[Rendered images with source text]

○ ○ ○ ○ ○

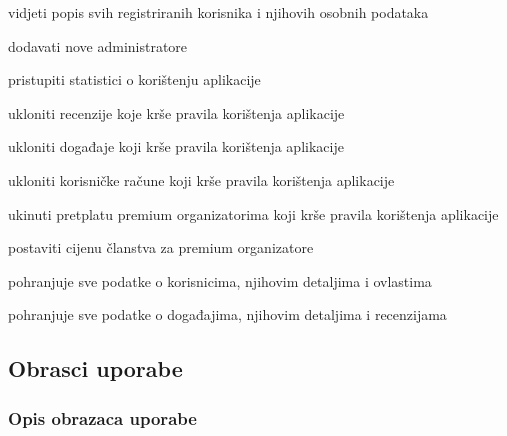 \begin{packed_enum}
\begin{packed_enum}
					\item vidjeti popis svih registriranih korisnika i njihovih osobnih podataka
					\item dodavati nove administratore
					\item pristupiti statistici o korištenju aplikacije
					\item ukloniti recenzije koje krše pravila korištenja aplikacije
					\item ukloniti događaje koji krše pravila korištenja aplikacije
					\item ukloniti korisničke račune koji krše pravila korištenja aplikacije
					\item ukinuti pretplatu premium organizatorima koji krše pravila korištenja aplikacije
					\item postaviti cijenu članstva za premium organizatore					
				\end{packed_enum}

				\item  {}
				
				\begin{packed_enum}
					
					\item pohranjuje sve podatke o korisnicima, njihovim detaljima i ovlastima
					\item pohranjuje sve podatke o događajima, njihovim detaljima i recenzijama
					
				\end{packed_enum}
			\end{packed_enum}
			
			\eject 
			
			
				
			\subsection{Obrasci uporabe}
				
				
				\subsubsection{Opis obrazaca uporabe}
					

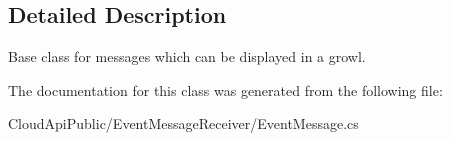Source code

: \subsection{Detailed Description}
Base class for messages which can be displayed in a growl. 



The documentation for this class was generated from the following file\-:\begin{DoxyCompactItemize}
\item 
Cloud\-Api\-Public/\-Event\-Message\-Receiver/Event\-Message.\-cs\end{DoxyCompactItemize}

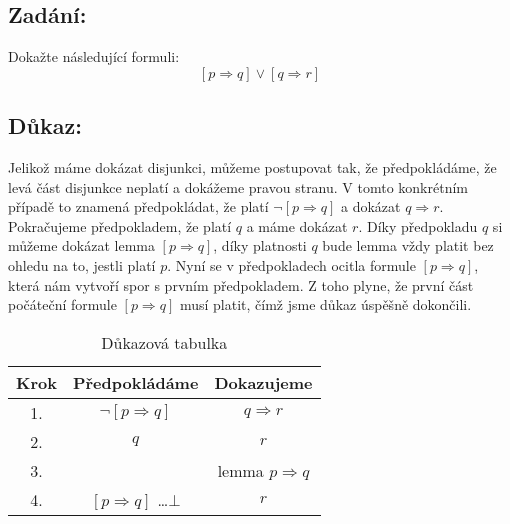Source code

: \documentclass{article}
\begin{document}
\subsection{Zadání:}

Dokažte následující formuli:
$$[p \Rightarrow q] \lor [q \Rightarrow r]$$

\subsection{Důkaz:}

Jelikož máme dokázat disjunkci, můžeme postupovat tak, že předpokládáme, že levá část disjunkce neplatí a dokážeme pravou stranu. V tomto konkrétním případě to znamená předpokládat, že platí $\neg [p \Rightarrow q]$ a dokázat $q \Rightarrow r$. Pokračujeme předpokladem, že platí $q$ a máme dokázat $r$. Díky předpokladu $q$ si můžeme dokázat lemma $[p \Rightarrow q]$, díky platnosti $q$ bude lemma vždy platit bez ohledu na to, jestli platí $p$. Nyní se v předpokladech ocitla formule $[p \Rightarrow q]$, která nám vytvoří spor s prvním předpokladem. Z toho plyne, že první část počáteční formule $[p \Rightarrow q]$ musí platit, čímž jsme důkaz úspěšně dokončili.

\begin{table}[H]\centering

    \caption{Důkazová tabulka}

\begin{tabular}{|c|c|c|}
    
    
        \hline \textbf{Krok} & \textbf{Předpokládáme} & \textbf{Dokazujeme} \\ \hline \hline
    	1. & $\neg [p \Rightarrow q]$  & $q \Rightarrow r$ \\ \hline
    	2. & $q$  & $r$ \\ \hline
    	3. &   & lemma $p \Rightarrow q$ \\ \hline
    	4. & $[p \Rightarrow q]$ \dots $\bot$  & $r$ \\ \hline
            
    	\end{tabular}
\end{table}
\end{document}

○ ○ ○ ○ ○

• TASK TO COMPLETE: The records above should be copied word for word, with the pictures left out.

• COMPLETED EXERCISE:
 \begin{packed_enum}
\begin{packed_enum}
					\item vidjeti popis svih registriranih korisnika i njihovih osobnih podataka
					\item dodavati nove administratore
					\item pristupiti statistici o korištenju aplikacije
					\item ukloniti recenzije koje krše pravila korištenja aplikacije
					\item ukloniti događaje koji krše pravila korištenja aplikacije
					\item ukloniti korisničke račune koji krše pravila korištenja aplikacije
					\item ukinuti pretplatu premium organizatorima koji krše pravila korištenja aplikacije
					\item postaviti cijenu članstva za premium organizatore					
				\end{packed_enum}

				\item  {}
				
				\begin{packed_enum}
					
					\item pohranjuje sve podatke o korisnicima, njihovim detaljima i ovlastima
					\item pohranjuje sve podatke o događajima, njihovim detaljima i recenzijama
					
				\end{packed_enum}
			\end{packed_enum}
			
			\eject 
			
			
				
			\subsection{Obrasci uporabe}
				
				
				\subsubsection{Opis obrazaca uporabe}
					

Source code

: \subsection{Detailed Description}
Base class for messages which can be displayed in a growl. 



The documentation for this class was generated from the following file\-:\begin{DoxyCompactItemize}
\item 
Cloud\-Api\-Public/\-Event\-Message\-Receiver/Event\-Message.\-cs\end{DoxyCompactItemize}

Source code

: \documentclass{article}
\begin{document}
\subsection{Zadání:}

Dokažte následující formuli:
$$[p \Rightarrow q] \lor [q \Rightarrow r]$$

\subsection{Důkaz:}

Jelikož máme dokázat disjunkci, můžeme postupovat tak, že předpokládáme, že levá část disjunkce neplatí a dokážeme pravou stranu. V tomto konkrétním případě to znamená předpokládat, že platí $\neg [p \Rightarrow q]$ a dokázat $q \Rightarrow r$. Pokračujeme předpokladem, že platí $q$ a máme dokázat $r$. Díky předpokladu $q$ si můžeme dokázat lemma $[p \Rightarrow q]$, díky platnosti $q$ bude lemma vždy platit bez ohledu na to, jestli platí $p$. Nyní se v předpokladech ocitla formule $[p \Rightarrow q]$, která nám vytvoří spor s prvním předpokladem. Z toho plyne, že první část počáteční formule $[p \Rightarrow q]$ musí platit, čímž jsme důkaz úspěšně dokončili.

\begin{table}[H]\centering

    \caption{Důkazová tabulka}

\begin{tabular}{|c|c|c|}
    
    
        \hline \textbf{Krok} & \textbf{Předpokládáme} & \textbf{Dokazujeme} \\ \hline \hline
    	1. & $\neg [p \Rightarrow q]$  & $q \Rightarrow r$ \\ \hline
    	2. & $q$  & $r$ \\ \hline
    	3. &   & lemma $p \Rightarrow q$ \\ \hline
    	4. & $[p \Rightarrow q]$ \dots $\bot$  & $r$ \\ \hline
            
    	\end{tabular}
\end{table}
\end{document}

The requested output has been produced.